Winter squash has graced our food boxes with their smooth and comforting flavors! Butternut and kabocha squashes are so nurturing during the colder months. With flavors similar to sweet potato, pumpkin and chestnuts you can enjoy these squash in a variety of ways! They can be served savory or sweet. The extra creamy texture of the kabocha squash, a Japanese pumpkin, makes for a luxurious and delectable experience!
Butternut and Kabocha squash are delicious diced and roasted to perfection, or blended to make a super smooth soup. And according to one food box customer, Kabocha is wonderful as a pumpkin pie!

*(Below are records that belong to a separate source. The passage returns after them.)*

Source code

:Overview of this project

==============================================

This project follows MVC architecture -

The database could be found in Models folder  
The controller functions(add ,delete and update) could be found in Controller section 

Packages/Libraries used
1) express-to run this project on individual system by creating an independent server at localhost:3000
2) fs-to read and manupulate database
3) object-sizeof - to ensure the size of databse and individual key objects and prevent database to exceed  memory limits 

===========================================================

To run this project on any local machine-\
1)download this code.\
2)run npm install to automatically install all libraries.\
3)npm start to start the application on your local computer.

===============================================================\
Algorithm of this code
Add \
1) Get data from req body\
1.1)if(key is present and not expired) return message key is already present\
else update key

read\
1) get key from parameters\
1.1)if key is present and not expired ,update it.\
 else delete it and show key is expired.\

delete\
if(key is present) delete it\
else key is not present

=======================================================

As for us, we created a savory roasted garlic butternut squash side dish that was enjoyed alongside Prickly Pear BBQ Glaze Chicken entrée and escabeche by Gallery of Food and a fresh salad from Pivot Produce. All included in the Local Food Box.
For the creamy kabocha, we went all out and created garlic pumpkin alfredo, an extra indulgent meal. Pictured with spaghetti squash noodles and fresh grated parmigiana Reggiano. We paired this with Beyond Bread Sourdough (from the food box) and a Barrio Blonde from a local brewery here in Tucson, AZ.
It’s amazing how kabocha and butternut squash can be seasoned to compliment it’s nuttiness or play up the sweetness, creating a symphony for your taste buds! I started getting really creative with the winter squash recipes. I tried butternut as a spread on fresh bread and I tried a sweet version using agave nectar.
There are so many ways to enjoy winter squash like butternut and kabocha, what’s your favorite recipe?